Activity: Give back exactly the lines from the start of the entries below to the line holding "0$ входит только", that line included, and leave every picture out.

Collected data entries:
◇ ◇ ◇

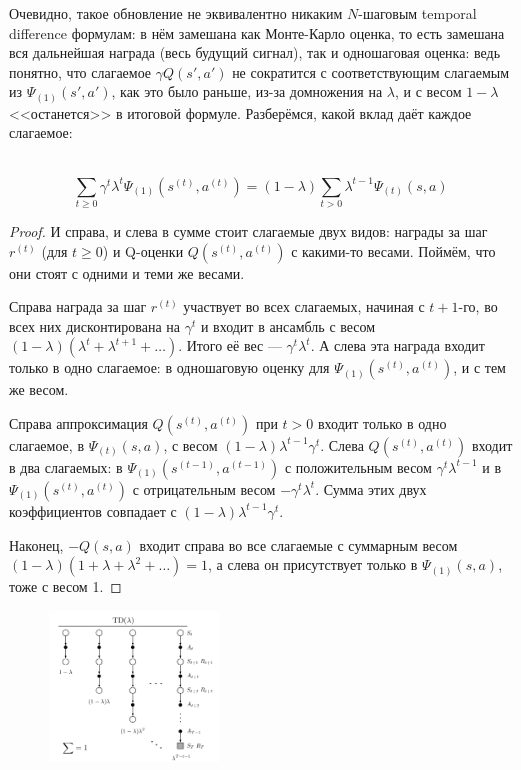 Очевидно, такое обновление не эквивалентно никаким $N$-шаговым temporal difference формулам: в нём замешана как Монте-Карло оценка, то есть замешана вся дальнейшая награда (весь будущий сигнал), так и одношаговая оценка: ведь понятно, что слагаемое $\gamma Q(s', a')$ не сократится с соответствующим слагаемым из $\Psi_{(1)}(s', a')$, как это было раньше, из-за домножения на $\lambda$, и с весом $1 - \lambda$ <<останется>> в итоговой формуле. Разберёмся, какой вклад даёт каждое слагаемое:

\begin{theoremBox}[label=th:tdlambda]{}\,
\begin{equation}\label{TDlambda}
\sum_{t \ge 0} \gamma^t \lambda^t \Psi_{(1)}(s^{(t)}, a^{(t)}) = (1 - \lambda) \sum_{t > 0} \lambda^{t-1} \Psi_{(t)}(s, a)
\end{equation}
\begin{proof} И справа, и слева в сумме стоит слагаемые двух видов: награды за шаг $r^{(t)}$ (для $t \ge 0$) и Q-оценки $Q(s^{(t)}, a^{(t)})$ с какими-то весами. Поймём, что они стоят с одними и теми же весами.

Справа награда за шаг $r^{(t)}$ участвует во всех слагаемых, начиная с $t + 1$-го, во всех них дисконтирована на $\gamma^t$ и входит в ансамбль с весом $(1 - \lambda)(\lambda^t + \lambda^{t+1} + \dots)$. Итого её вес --- $\gamma^t\lambda^t$. А слева эта награда входит только в одно слагаемое: в одношаговую оценку для $\Psi_{(1)}(s^{(t)}, a^{(t)})$, и с тем же весом.

Справа аппроксимация $Q(s^{(t)}, a^{(t)})$ при $t > 0$ входит только в одно слагаемое, в $\Psi_{(t)}(s, a)$, с весом $(1 - \lambda)\lambda^{t - 1}\gamma^t$. Слева $Q(s^{(t)}, a^{(t)})$ входит в два слагаемых: в $\Psi_{(1)}(s^{(t-1)}, a^{(t-1)})$ с положительным весом $\gamma^t\lambda^{t-1}$ и в $\Psi_{(1)}(s^{(t)}, a^{(t)})$ с отрицательным весом $-\gamma^t\lambda^t$. Сумма этих двух коэффициентов совпадает с $(1 - \lambda)\lambda^{t - 1}\gamma^t$.

Наконец, $-Q(s, a)$ входит справа во все слагаемые с суммарным весом $(1 - \lambda)(1 + \lambda + \lambda^2 + \dots) = 1$, а слева он присутствует только в $\Psi_{(1)}(s, a)$, тоже с весом 1.
\end{proof}
\end{theoremBox}

\begin{figure}
\vspace{-0.4cm}
\centering
\includegraphics[width=0.4\textwidth]{Images/td_lambda.png}
\vspace{-0.7cm}
\end{figure}

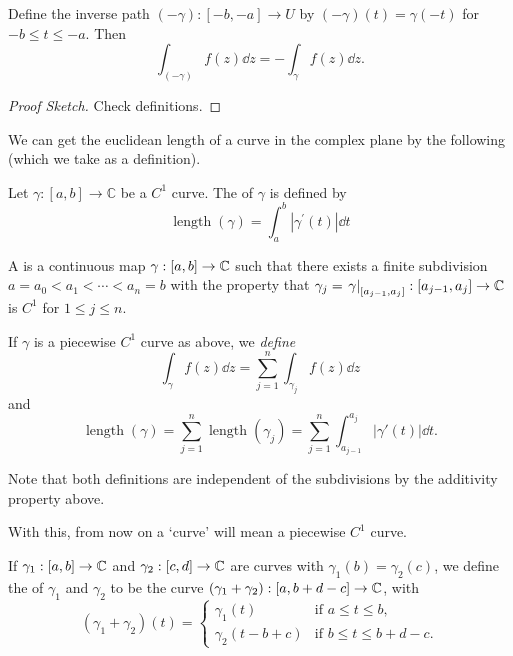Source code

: \documentclass[a4paper]{scrartcl}
\begin{document}
\begin{proposition}
Define the inverse path $(-\gamma):[-b,-a] \rightarrow U$ by $(-\gamma)(t)=\gamma(-t)$ for $-b \leq t \leq-a$. Then
$$
\int_{(-\gamma)} f(z) \dd z=-\int_{\gamma} f(z) \dd z .
$$
\end{proposition}
\begin{proof}[Proof Sketch]    
    Check definitions.
\end{proof}

We can get the euclidean length of a curve in the complex plane by the following (which we take as a definition).

\begin{definition}
Let $\gamma:[a, b] \rightarrow \mathbb{C}$ be a $C^{1}$ curve. The  of $\gamma$ is defined by
$$
\operatorname{length}(\gamma)=\int_{a}^{b}\left|\gamma^{\prime}(t)\right| \dd t
$$
\end{definition}

\begin{definition}
    A  is a continuous map $\gamma: [a, b] \rightarrow \mathbb{C}$ such that there exists a finite subdivision
    $a = a_0 < a_1 < \cdots < a_n = b$ with the property that $\gamma_j = \left.\gamma\right|_{[a_{j - 1}, a_j]}: [a_{j - 1}, a_j] \rightarrow \mathbb{C}$ is $C^1$ for $1 \leq j \leq n$.
\end{definition}

If $\gamma$ is a piecewise $C^1$ curve as above, we \emph{define}
$$
\int_\gamma f(z) \dd z = \sum_{j = 1}^n \int_{\gamma_j} f(z) \dd z
$$
and
$$
\operatorname{length}(\gamma) = \sum_{j = 1}^{n} \operatorname{length}(\gamma_j) = \sum_{j = 1}^n \int_{a_{j - 1}}^{a_j} |\gamma'(t)| \dd t.
$$

\begin{remark}
    Note that both definitions are independent of the subdivisions by the additivity property above.
\end{remark}

With this, from now on a `curve' will mean a piecewise $C^1$ curve.

\begin{definition}
    If $\gamma_1: [a, b] \rightarrow \mathbb{C}$ and $\gamma_2 : [c, d] \rightarrow \mathbb{C}$ are curves with $\gamma_1(b) = \gamma_2(c)$, we define the  of $\gamma_1$ and $\gamma_2$ to be the curve $(\gamma_1 + \gamma_2): [a, b + d - c] \rightarrow \mathbb{C}$, with
    $$
    (\gamma_1 + \gamma_2)(t) = \begin{cases}
        \gamma_1(t) &\mbox{if } a \leq t \leq b, \\
        \gamma_2(t - b + c) &\mbox{if } b \leq t \leq b + d - c.
       \end{cases}
    $$
\end{definition}
\end{document}
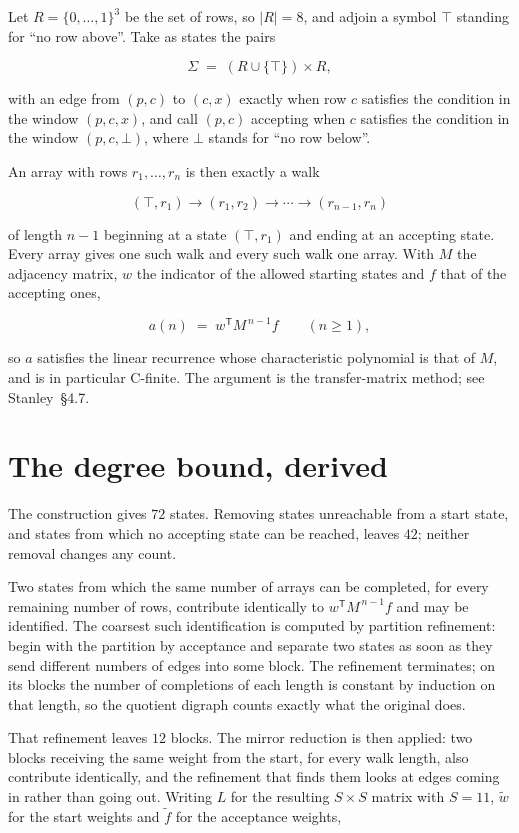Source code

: \documentclass[11pt]{article}
\theoremstyle{definition}
\begin{document}
Let $R = \{0,\dots,1\}^{3}$ be the set of rows, so $|R| = 8$, and adjoin a symbol $\top$ standing for ``no row above''. Take as states the pairs

\[\Sigma \;=\; (R \cup \{\top\}) \times R,\]

with an edge from $(p,c)$ to $(c,x)$ exactly when row $c$ satisfies the condition in the window $(p,c,x)$, and call $(p,c)$ accepting when $c$ satisfies the condition in the window $(p,c,\bot)$, where $\bot$ stands for ``no row below''.

An array with rows $r_1,\dots,r_n$ is then exactly a walk

\[(\top,r_1) \to (r_1,r_2) \to \cdots \to (r_{n-1},r_n)\]

of length $n-1$ beginning at a state $(\top,r_1)$ and ending at an accepting state. Every array gives one such walk and every such walk one array. With $M$ the adjacency matrix, $w$ the indicator of the allowed starting states and $f$ that of the accepting ones,

\[a(n) \;=\; w^{\mathsf T} M^{\,n-1} f \qquad (n \ge 1),\]

so $a$ satisfies the linear recurrence whose characteristic polynomial is that of $M$, and is in particular C-finite. The argument is the transfer-matrix method; see Stanley~\S4.7.

\section{The degree bound, derived}

The construction gives $72$ states. Removing states unreachable from a start state, and states from which no accepting state can be reached, leaves $42$; neither removal changes any count.

Two states from which the same number of arrays can be completed, for every remaining number of rows, contribute identically to $w^{\mathsf T}M^{\,n-1}f$ and may be identified. The coarsest such identification is computed by partition refinement: begin with the partition by acceptance and separate two states as soon as they send different numbers of edges into some block. The refinement terminates; on its blocks the number of completions of each length is constant by induction on that length, so the quotient digraph counts exactly what the original does.

That refinement leaves $12$ blocks. The mirror reduction is then applied: two blocks receiving the same weight from the start, for every walk length, also contribute identically, and the refinement that finds them looks at edges coming in rather than going out. Writing $L$ for the resulting $S \times S$ matrix with $S = 11$, $\tilde w$ for the start weights and $\tilde f$ for the acceptance weights,
\end{document}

◇ ◇ ◇

Answer space:
 Очевидно, такое обновление не эквивалентно никаким $N$-шаговым temporal difference формулам: в нём замешана как Монте-Карло оценка, то есть замешана вся дальнейшая награда (весь будущий сигнал), так и одношаговая оценка: ведь понятно, что слагаемое $\gamma Q(s', a')$ не сократится с соответствующим слагаемым из $\Psi_{(1)}(s', a')$, как это было раньше, из-за домножения на $\lambda$, и с весом $1 - \lambda$ <<останется>> в итоговой формуле. Разберёмся, какой вклад даёт каждое слагаемое:

\begin{theoremBox}[label=th:tdlambda]{}\,
\begin{equation}\label{TDlambda}
\sum_{t \ge 0} \gamma^t \lambda^t \Psi_{(1)}(s^{(t)}, a^{(t)}) = (1 - \lambda) \sum_{t > 0} \lambda^{t-1} \Psi_{(t)}(s, a)
\end{equation}
\begin{proof} И справа, и слева в сумме стоит слагаемые двух видов: награды за шаг $r^{(t)}$ (для $t \ge 0$) и Q-оценки $Q(s^{(t)}, a^{(t)})$ с какими-то весами. Поймём, что они стоят с одними и теми же весами.

Справа награда за шаг $r^{(t)}$ участвует во всех слагаемых, начиная с $t + 1$-го, во всех них дисконтирована на $\gamma^t$ и входит в ансамбль с весом $(1 - \lambda)(\lambda^t + \lambda^{t+1} + \dots)$. Итого её вес --- $\gamma^t\lambda^t$. А слева эта награда входит только в одно слагаемое: в одношаговую оценку для $\Psi_{(1)}(s^{(t)}, a^{(t)})$, и с тем же весом.

Справа аппроксимация $Q(s^{(t)}, a^{(t)})$ при $t > 0$ входит только в одно слагаемое, в $\Psi_{(t)}(s, a)$, с весом $(1 - \lambda)\lambda^{t - 1}\gamma^t$. Слева $Q(s^{(t)}, a^{(t)})$ входит в два слагаемых: в $\Psi_{(1)}(s^{(t-1)}, a^{(t-1)})$ с положительным весом $\gamma^t\lambda^{t-1}$ и в $\Psi_{(1)}(s^{(t)}, a^{(t)})$ с отрицательным весом $-\gamma^t\lambda^t$. Сумма этих двух коэффициентов совпадает с $(1 - \lambda)\lambda^{t - 1}\gamma^t$.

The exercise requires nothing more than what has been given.